Create a class that is responsible for tokenizing and encoding sentences

In [4]:
class TokenizerEncoder:
    def __init__(self, vocab_list, oov_token, lower=True, 
                 filters='!"#$%&()*+,-./:;<=>?@[\\]^_`{|}~\t\n\r'):
        self.word_index = {word:(index+2) for index, word in enumerate(vocab_list)} # index 0 is reserved for padding token
                                                                                    # index 1 is reserved for out of vocab token
        self.word_index[oov_token] = 1
        
        self.reverse_word_index = {v: k for k, v in self.word_index.items()}
        self.reverse_word_index[0] = '' # for decoding
        
        self.oov_token = oov_token
        self.lower = lower
        self.filters = filters
        
    def encode(self, text):
        # tokenize
        if self.lower:
            text = text.lower() # convert to lowercase
        text = text.translate(str.maketrans(self.filters, ' ' * len(self.filters))) # replace chars in filters with blank space
        tokens = nltk.word_tokenize(text) # split text line into tokens
        
        # encode
        encoded_tokens = [self.word_index[token] if token in self.word_index 
                          else self.word_index[self.oov_token] for token in tokens]
        return encoded_tokens
    
    def decode(self, encoded_tokens):
        tokens = [self.reverse_word_index[idx] for idx in encoded_tokens]
        return tokens

Create a function to transform the tensorflow `Dataset`

In [5]:
tokenizer = TokenizerEncoder(vocab_list=vocab_list, oov_token=OOV_TOKEN)

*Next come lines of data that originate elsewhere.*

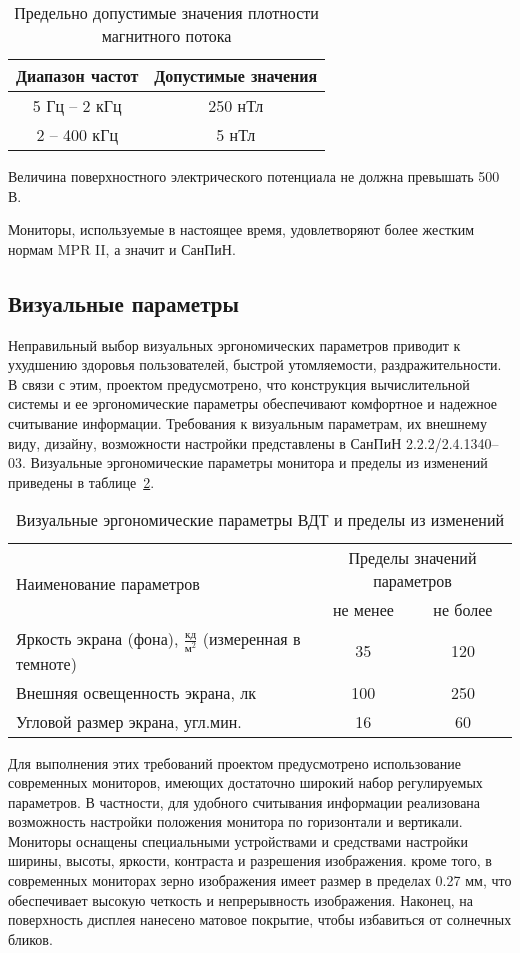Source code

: \begin{table}[ht]
\caption{Предельно допустимые значения плотности магнитного потока}
\begin{tabular}{|c|c|}
\hline
Диапазон частот& Допустимые значения \\
\hline
5 Гц -- 2 кГц & 250 нТл \\
\hline
2 -- 400 кГц& 5 нТл \\
\hline
\end{tabular}
\label{tab:ro}
\end{table}

Величина поверхностного электрического потенциала не должна превышать 500 В.

Мониторы, используемые в настоящее время, удовлетворяют более жестким нормам MPR II, а значит и СанПиН.

\subsection{Визуальные параметры}

Неправильный выбор визуальных эргономических параметров приводит к ухудшению здоровья пользователей, быстрой утомляемости, раздражительности. В связи с этим, проектом предусмотрено, что конструкция вычислительной системы и ее эргономические параметры обеспечивают комфортное и надежное считывание информации. Требования к визуальным параметрам, их внешнему виду, дизайну, возможности настройки представлены в СанПиН 2.2.2/2.4.1340--03. Визуальные эргономические параметры монитора и пределы из изменений приведены в таблице~\ref{tab:ergonom}.

\begin{table}[ht]
\caption{Визуальные эргономические параметры ВДТ и пределы из изменений}
\begin{tabular}{|p{}|c|c|}
\hline
\multirow{2}{*}{Наименование параметров} & \multicolumn{2}{c|}{Пределы значений параметров}\\
\cline{2-3}
&не менее&не более\\
\hline
Яркость экрана (фона), $\frac{\text{кд}}{\text{м}^2}$ (измеренная в темноте) &35&120\\
\hline
Внешняя освещенность экрана, лк &100&250\\
\hline
Угловой размер экрана, угл.мин. &16&60\\
\hline
\end{tabular}
\label{tab:ergonom}
\end{table}

Для выполнения этих требований проектом предусмотрено использование современных мониторов, имеющих достаточно широкий набор регулируемых параметров.  В частности, для удобного считывания информации реализована возможность настройки положения монитора по горизонтали и вертикали. Мониторы оснащены специальными устройствами и средствами настройки ширины, высоты, яркости, контраста и разрешения изображения. кроме того, в современных мониторах зерно изображения имеет размер в пределах 0.27 мм, что обеспечивает высокую четкость и непрерывность изображения. Наконец, на поверхность дисплея нанесено матовое покрытие, чтобы избавиться от солнечных бликов.

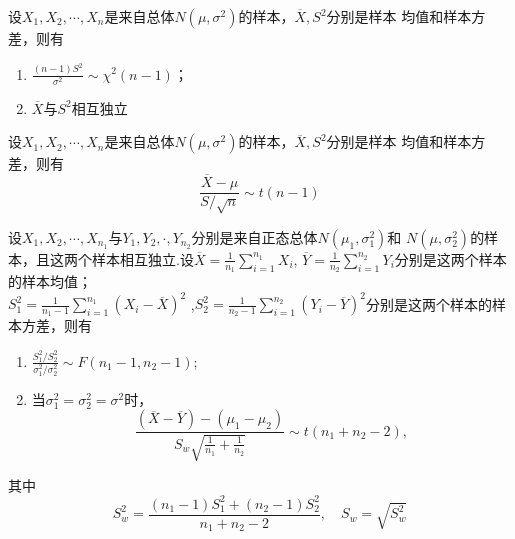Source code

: \begin{theorem}
    设$X_1,X_2,\cdots,X_n$是来自总体$N(\mu,\sigma^2)$的样本，$\overline{X},S^2$分别是样本
    均值和样本方差，则有
    \begin{enumerate}[1$^{\circ}$]
        \item $\displaystyle{\frac{(n-1)S^2}{\sigma^2}\sim \chi^2(n-1)}$；
        \item $\overline{X}$与$S^2$相互独立
    \end{enumerate} 
\end{theorem}

\begin{theorem}
    设$X_1,X_2,\cdots,X_n$是来自总体$N(\mu,\sigma^2)$的样本，$\overline{X},S^2$分别是样本
    均值和样本方差，则有
    $$\frac{\overline{X}-\mu}{S/\sqrt{n}}\sim t(n-1)$$
\end{theorem}

\begin{theorem}
    设$X_1,X_2,\cdots,X_{n_1}$与$Y_1,Y_2,\cdot,Y_{n_2}$分别是来自正态总体$N(\mu_1,\sigma_1^2)$和
    $N(\mu,\sigma_2^2)$的样本，且这两个样本相互独立.设$\displaystyle{\overline{X}=\frac{1}{n_1}\sum_{i=1}^{n_1}X_i}$,
    $\displaystyle{\overline{Y}=\frac{1}{n_2}\sum_{i=1}^{n_2}Y_i}$分别是这两个样本的样本均值；\\
    $\displaystyle{S_1^2=\frac{1}{n_1-1}\sum_{i=1}^{n_1}{(X_i-\overline{X})}^2}$
    ,$\displaystyle{S^2_2=\frac{1}{n_2-1}\sum_{i=1}^{n_2}{(Y_i-\overline{Y})}^2}$分别是这两个样本的样本方差，则有
    \begin{enumerate}[1$^{\circ}$]
        \item $\displaystyle{\frac{S_1^2/S_2^2}{\sigma_1^2/\sigma_2^2}\sim F(n_1-1,n_2-1)}$;
        \item 当$\sigma_1^2=\sigma_2^2=\sigma^2$时，
        $$\frac{(\overline{X}-\overline{Y})-(\mu_1-\mu_2)}{S_w\sqrt{\frac{1}{n_1}+\frac{1}{n_2}}}\sim t(n_1+n_2-2),$$
    \end{enumerate}
    其中
    $$S_w^2=\frac{(n_1-1)S_1^2+(n_2-1)S_2^2}{n_1+n_2-2},\quad S_w=\sqrt{S_w^2}$$
\end{theorem}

def tf_encode(text, stars):
    """Tokenize the texts and one-hot encode the labels"""
    tf_text, tf_stars = tf.py_function(
        # Use .numpy() to convert EagerTensors to their values
        # Use .decode() to convert bytes to string
        # Use tf.cast() to cast a tensor to a new type (from tf.float32 to tf.int64 in this case)
        func=lambda text, stars: (tokenizer.encode(text.numpy().decode('utf-8')), 
                                  tf.one_hot(tf.cast(stars - 1.0, tf.int64), N_CLASSES)), 
        inp=[text, stars],
        Tout=(tf.int64, tf.float32)
    )
    return tf_text, tf_stars

Prepare the dataset

In [6]:
dataset = tf.data.experimental.CsvDataset(os.path.join('data', 'reviews.csv'), 
                                          [tf.float32, tf.string], 
                                          header=True)
dataset = dataset.map(lambda stars, text: (text, stars))
dataset = dataset.map(tf_encode)
dataset = dataset.map(lambda text, stars: (text[:PADDED_LEN], stars)) # truncate sequences longer than PADDED_LEN
dataset = dataset.shuffle(buffer_size=5000)
dataset = dataset.padded_batch(batch_size=BATCH_SIZE, padded_shapes=([PADDED_LEN], [None]))
dataset = dataset.repeat()

# Model

In [7]:
VOCAB_SIZE = len(vocab_list) + 2 # 1 for padding token (zero), 1 for out-of-vocabulary token
EMBED_SIZE = 100

In [8]:
def attention_block(inputs, d_a, r): # inputs H shape (None, PADDED_LEN, 2*u)
    L = Conv1D(filters=d_a, 
               kernel_size=1, 
               activation='tanh', 
               padding='same')(inputs) # equivalent to matrix multiplication L = tanh(W_s1 * H), L shape (None, PADDED_LEN, d_a)
    A = tf.nn.softmax(Conv1D(filters=r, 
                             kernel_size=1, 
                             activation='linear', 
                             padding='same')(L), 
                      axis=1, name='attention_weights') # A shape (None, PADDED_LEN, r)
    return A

In [9]:
inp = Input(shape=(PADDED_LEN,)) # (None, PADDED_LEN)
embed = Embedding(input_dim=VOCAB_SIZE, 
                  output_dim=EMBED_SIZE, 
                  embeddings_initializer='glorot_uniform', 
                  mask_zero=False)(inp) # (None, PADDED_LEN, EMBED_SIZE)
bi_lstm = Bidirectional(LSTM(units=300, return_sequences=True))(embed) # (None, PADDED_LEN, 2*u)
attention = attention_block(bi_lstm, d_a=350, r=30) # (None, PADDED_LEN, r)
sentence_embedding = Dot(axes=[1, 1])([attention, bi_lstm]) # M = tranpose(A) * H, shape (None, r, 2*u)
flatten = Flatten()(sentence_embedding) # (None, r * 2u)
fc1 = Dense(units=3000, activation='relu')(flatten)
fc2 = Dense(units=3000, activation='relu')(fc1)
out = Dense(units=N_CLASSES, activation='softmax')(fc2)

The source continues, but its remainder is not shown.